Até que chega o momento que não estaremos lá, que só restará a lembranças de um lugar que antes ocupávamos. Aí sim, os outros percebem e param de ignorar, gritando a todos os cantos que não poderiam prever tais acontecimentos, mesmo com todos os sinais deixados no dia a dia.

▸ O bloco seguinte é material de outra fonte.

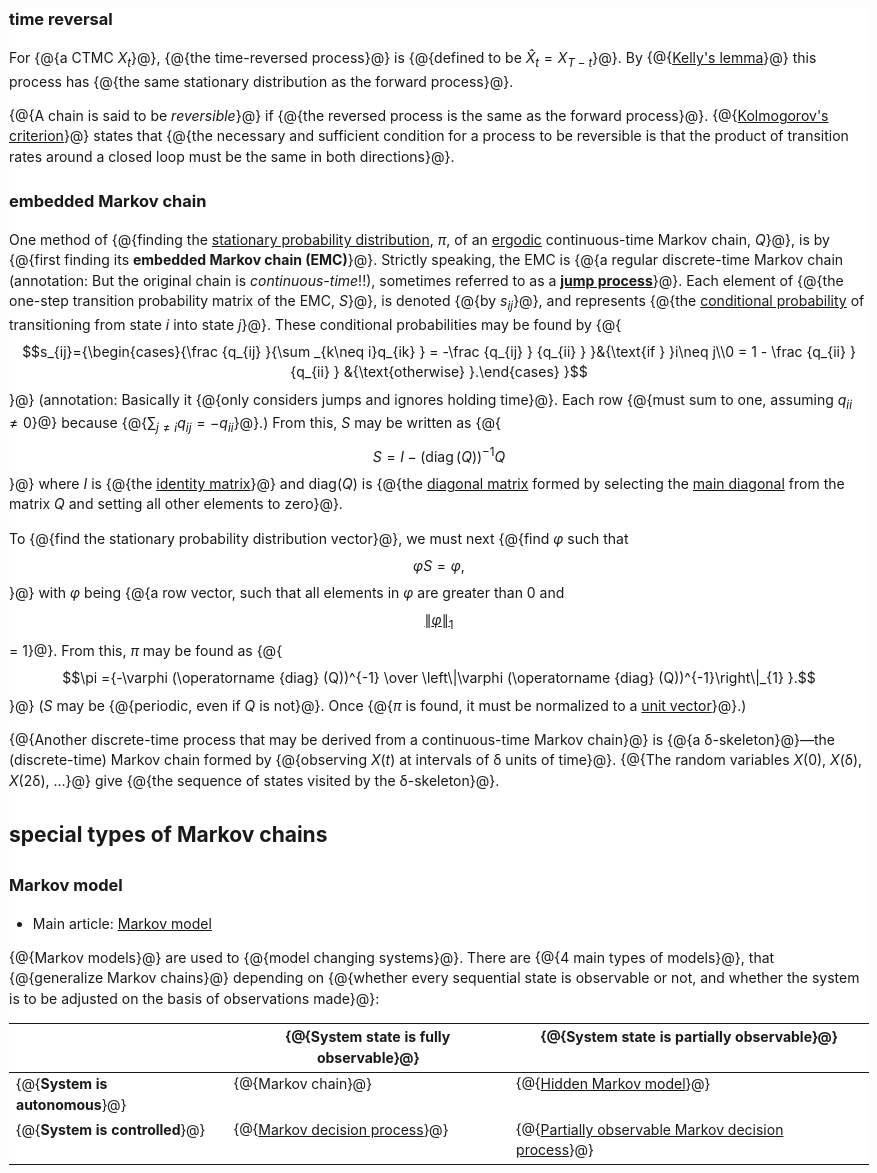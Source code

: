 ### time reversal

For {@{a CTMC _X_<sub>_t_</sub>}@}, {@{the time-reversed process}@} is {@{defined to be ${\hat {X} }_{t}=X_{T-t}$}@}. By {@{[Kelly's lemma](kelly's%20lemma.md)}@} this process has {@{the same stationary distribution as the forward process}@}. 

{@{A chain is said to be _reversible_}@} if {@{the reversed process is the same as the forward process}@}. {@{[Kolmogorov's criterion](Kolmogorov's%20criterion.md)}@} states that {@{the necessary and sufficient condition for a process to be reversible is that the product of transition rates around a closed loop must be the same in both directions}@}. 

### embedded Markov chain

One method of {@{finding the [stationary probability distribution](stationary%20distribution.md), _π_, of an [ergodic](ergodicity.md) continuous-time Markov chain, _Q_}@}, is by {@{first finding its __embedded Markov chain \(EMC\)__}@}. Strictly speaking, the EMC is {@{a regular discrete-time Markov chain \(annotation: But the original chain is _continuous-time_!!\), sometimes referred to as a __[jump process](jump%20process.md)__}@}. Each element of {@{the one-step transition probability matrix of the EMC, _S_}@}, is denoted {@{by _s_<sub>_ij_</sub>}@}, and represents {@{the [conditional probability](conditional%20probability.md) of transitioning from state _i_ into state _j_}@}. These conditional probabilities may be found by {@{$$s_{ij}={\begin{cases}{\frac {q_{ij} }{\sum _{k\neq i}q_{ik} } = -\frac {q_{ij} } {q_{ii} } }&{\text{if } }i\neq j\\0 = 1 - \frac {q_{ii} } {q_{ii} } &{\text{otherwise} }.\end{cases} }$$}@} \(annotation: Basically it {@{only considers jumps and ignores holding time}@}. Each row {@{must sum to one, assuming $q_{ii} \ne 0$}@} because {@{$\sum_{j \ne i} q_{ij} = -q_{ii}$}@}.\) From this, _S_ may be written as {@{$$S=I-\left(\operatorname {diag} (Q)\right)^{-1}Q$$}@} where _I_ is {@{the [identity matrix](identity%20matrix.md)}@} and diag\(_Q_\) is {@{the [diagonal matrix](diagonal%20matrix.md) formed by selecting the [main diagonal](main%20diagonal.md) from the matrix _Q_ and setting all other elements to zero}@}. 

To {@{find the stationary probability distribution vector}@}, we must next {@{find $\varphi$ such that $$\varphi S=\varphi ,$$}@} with $\varphi$ being {@{a row vector, such that all elements in $\varphi$ are greater than 0 and [$$\|\varphi \|_{1}$$](norm%20(mathematics).md) = 1}@}. From this, _π_ may be found as {@{$$\pi ={-\varphi (\operatorname {diag} (Q))^{-1} \over \left\|\varphi (\operatorname {diag} (Q))^{-1}\right\|_{1} }.$$}@} \(_S_ may be {@{periodic, even if _Q_ is not}@}. Once {@{_π_ is found, it must be normalized to a [unit vector](unit%20vector.md)}@}.\) 

{@{Another discrete-time process that may be derived from a continuous-time Markov chain}@} is {@{a δ-skeleton}@}—the \(discrete-time\) Markov chain formed by {@{observing _X_\(_t_\) at intervals of δ units of time}@}. {@{The random variables _X_\(0\), _X_\(δ\), _X_\(2δ\), ...}@} give {@{the sequence of states visited by the δ-skeleton}@}. 

## special types of Markov chains

### Markov model

- Main article: [Markov model](Markov%20model.md)

{@{Markov models}@} are used to {@{model changing systems}@}. There are {@{4 main types of models}@}, that {@{generalize Markov chains}@} depending on {@{whether every sequential state is observable or not, and whether the system is to be adjusted on the basis of observations made}@}: 

|                                | {@{System state is fully observable}@}                          | {@{System state is partially observable}@}                                                                    |
| ------------------------------ | --------------------------------------------------------------- | ------------------------------------------------------------------------------------------------------------- |
| {@{__System is autonomous__}@} | {@{Markov chain}@}                                              | {@{[Hidden Markov model](hidden%20Markov%20model.md)}@}                                                       |
| {@{__System is controlled__}@} | {@{[Markov decision process](Markov%20decision%20process.md)}@} | {@{[Partially observable Markov decision process](partially%20observable%20Markov%20decision%20process.md)}@} |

Neste momento choram, pintam os celulares de luto, ao perceber que, assim como os troncos das árvores e as folhas que caem durante a chuva e se unem ao chão onde serão esquecidos, nossos corpos também são depositados na terra deixando o alerta que se não tivéssemos ignorado tanto, talvez outro não fosse hoje apenas uma lembrança.